Structural updates of alignment of protein domains and consequences on evolutionary models of domain superfamilies.

机构信息

National Centre for Biological Sciences (TIFR), UAS-GKVK Campus, Bellary Road, 560 065 Bangalore, India.

出版信息

BioData Min. 2013 Nov 15;6(1):20. doi: 10.1186/1756-0381-6-20.

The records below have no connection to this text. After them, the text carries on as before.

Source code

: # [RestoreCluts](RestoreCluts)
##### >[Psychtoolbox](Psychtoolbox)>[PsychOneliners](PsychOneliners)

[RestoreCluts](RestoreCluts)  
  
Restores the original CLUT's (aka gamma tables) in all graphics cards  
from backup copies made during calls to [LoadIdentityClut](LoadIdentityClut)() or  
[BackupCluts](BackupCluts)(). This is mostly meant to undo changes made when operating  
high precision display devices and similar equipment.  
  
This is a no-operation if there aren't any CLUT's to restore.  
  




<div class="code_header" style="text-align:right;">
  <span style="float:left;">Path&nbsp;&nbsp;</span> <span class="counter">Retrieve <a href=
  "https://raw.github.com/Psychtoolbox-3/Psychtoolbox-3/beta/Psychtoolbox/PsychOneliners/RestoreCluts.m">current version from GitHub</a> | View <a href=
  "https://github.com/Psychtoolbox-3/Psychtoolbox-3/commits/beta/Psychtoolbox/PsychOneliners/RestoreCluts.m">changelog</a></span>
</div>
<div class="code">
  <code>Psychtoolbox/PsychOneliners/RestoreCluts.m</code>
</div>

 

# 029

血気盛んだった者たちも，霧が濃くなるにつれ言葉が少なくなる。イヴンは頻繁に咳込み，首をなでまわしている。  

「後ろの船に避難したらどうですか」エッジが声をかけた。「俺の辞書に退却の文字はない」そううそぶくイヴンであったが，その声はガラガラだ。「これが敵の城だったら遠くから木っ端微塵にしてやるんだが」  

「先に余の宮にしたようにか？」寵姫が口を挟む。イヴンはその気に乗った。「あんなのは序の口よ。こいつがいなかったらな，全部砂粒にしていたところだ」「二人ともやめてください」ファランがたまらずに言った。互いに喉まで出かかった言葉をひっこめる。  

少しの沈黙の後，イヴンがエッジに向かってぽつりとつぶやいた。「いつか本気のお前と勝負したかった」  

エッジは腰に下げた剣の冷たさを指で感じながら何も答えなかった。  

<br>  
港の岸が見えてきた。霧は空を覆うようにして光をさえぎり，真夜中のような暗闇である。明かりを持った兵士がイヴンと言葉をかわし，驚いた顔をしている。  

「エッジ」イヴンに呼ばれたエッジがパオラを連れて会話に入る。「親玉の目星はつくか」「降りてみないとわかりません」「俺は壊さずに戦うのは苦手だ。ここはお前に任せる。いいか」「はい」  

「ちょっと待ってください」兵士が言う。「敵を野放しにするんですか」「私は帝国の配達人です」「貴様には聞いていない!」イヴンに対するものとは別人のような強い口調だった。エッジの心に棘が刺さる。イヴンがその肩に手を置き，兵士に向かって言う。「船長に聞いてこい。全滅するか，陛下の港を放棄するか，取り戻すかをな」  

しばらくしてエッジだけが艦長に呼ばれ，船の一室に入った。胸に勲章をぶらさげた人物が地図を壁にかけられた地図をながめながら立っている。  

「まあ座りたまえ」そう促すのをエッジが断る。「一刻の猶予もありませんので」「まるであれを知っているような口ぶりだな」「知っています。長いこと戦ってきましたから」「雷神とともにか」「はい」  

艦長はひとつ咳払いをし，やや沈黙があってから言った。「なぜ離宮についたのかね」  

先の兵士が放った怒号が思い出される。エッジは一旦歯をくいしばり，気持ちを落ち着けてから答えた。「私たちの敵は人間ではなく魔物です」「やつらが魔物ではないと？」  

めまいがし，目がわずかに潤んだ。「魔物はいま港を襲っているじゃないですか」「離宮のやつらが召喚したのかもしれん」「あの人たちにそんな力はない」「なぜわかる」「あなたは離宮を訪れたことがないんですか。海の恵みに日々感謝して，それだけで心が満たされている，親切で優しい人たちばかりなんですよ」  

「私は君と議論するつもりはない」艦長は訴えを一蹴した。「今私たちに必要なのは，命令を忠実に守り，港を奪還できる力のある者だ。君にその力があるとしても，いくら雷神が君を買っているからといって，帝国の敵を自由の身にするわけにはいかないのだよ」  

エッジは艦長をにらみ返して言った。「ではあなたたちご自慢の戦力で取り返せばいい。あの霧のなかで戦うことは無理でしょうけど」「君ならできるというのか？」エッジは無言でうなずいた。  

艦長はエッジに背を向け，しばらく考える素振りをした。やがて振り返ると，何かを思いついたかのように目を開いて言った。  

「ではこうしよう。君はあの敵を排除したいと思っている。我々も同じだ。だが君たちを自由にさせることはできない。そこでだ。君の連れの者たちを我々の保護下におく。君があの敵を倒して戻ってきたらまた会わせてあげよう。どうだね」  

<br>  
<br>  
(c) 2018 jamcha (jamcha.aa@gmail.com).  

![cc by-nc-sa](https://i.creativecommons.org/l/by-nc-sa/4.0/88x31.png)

DOI:10.1186/1756-0381-6-20
PMID:24237883
原文链接:https://pmc.ncbi.nlm.nih.gov/articles/PMC4175504/
Abstract

BACKGROUND

Influx of newly determined crystal structures into primary structural databases is increasing at a rapid pace. This leads to updation of primary and their dependent secondary databases which makes large scale analysis of structures even more challenging. Hence, it becomes essential to compare and appreciate replacement of data and inclusion of new data that is critical between two updates. PASS2 is a database that retains structure-based sequence alignments of protein domain superfamilies and relies on SCOP database for its hierarchy and definition of superfamily members. Since, accurate alignments of distantly related proteins are useful evolutionary models for depicting variations within protein superfamilies, this study aims to trace the changes in data in between PASS2 updates.

RESULTS

In this study, differences in superfamily compositions, family constituents and length variations between different versions of PASS2 have been tracked. Studying length variations in protein domains, which have been introduced by indels (insertions/deletions), are important because theses indels act as evolutionary signatures in introducing variations in substrate specificity, domain interactions and sometimes even regulating protein stability. With this objective of classifying the nature and source of variations in the superfamilies during transitions (between the different versions of PASS2), increasing length-rigidity of the superfamilies in the recent version is observed. In order to study such length-variant superfamilies in detail, an improved classification approach is also presented, which divides the superfamilies into distinct groups based on their extent of length variation.

CONCLUSIONS

An objective study in terms of transition between the database updates, detailed investigation of the new/old members and examination of their structural alignments is non-trivial and will help researchers in designing experiments on specific superfamilies, in various modelling studies, in linking representative superfamily members to rapidly expanding sequence space and in evaluating the effects of length variations of new members in drug target proteins. The improved objective classification scheme developed here would be useful in future for automatic analysis of length variation in cases of updates of databases or even within different secondary databases.

摘要

背景

新确定的晶体结构涌入初级结构数据库的速度正在迅速加快。这导致了初级数据库及其依赖的二级数据库的更新,这使得对结构进行大规模分析更加具有挑战性。因此,比较和欣赏两个更新之间数据的替换和新数据的纳入变得至关重要。PASS2 是一个保留蛋白质结构域超家族基于结构序列比对的数据库,其层次结构和超家族成员的定义依赖于 SCOP 数据库。由于准确比对远距离相关的蛋白质是描绘蛋白质超家族内变异的有用进化模型,因此本研究旨在追踪 PASS2 更新之间数据的变化。

结果

本研究跟踪了不同版本的 PASS2 中超家族组成、家族组成和长度变化的差异。研究蛋白质域中的长度变化,这些变化是由插入/缺失(indels)引起的,这很重要,因为这些 indels 作为进化特征,在引入底物特异性、结构域相互作用甚至调节蛋白质稳定性的变异方面发挥作用。为了在过渡期间(在 PASS2 的不同版本之间)对超家族中的变异的性质和来源进行分类,最近版本中超家族的长度刚性增加。为了详细研究这种长度变化的超家族,还提出了一种改进的分类方法,该方法根据其长度变化的程度将超家族分为不同的组。

结论

从数据库更新之间的转换、对新/旧成员的详细调查以及对其结构比对的检查的角度来看,这是一项非平凡的客观研究,将有助于研究人员在特定超家族的实验设计、各种建模研究、将代表性超家族成员与快速扩展的序列空间联系起来以及评估新成员的长度变化对药物靶蛋白的影响。这里开发的改进的客观分类方案在未来数据库更新甚至在不同的二级数据库中,对长度变化的自动分析将非常有用。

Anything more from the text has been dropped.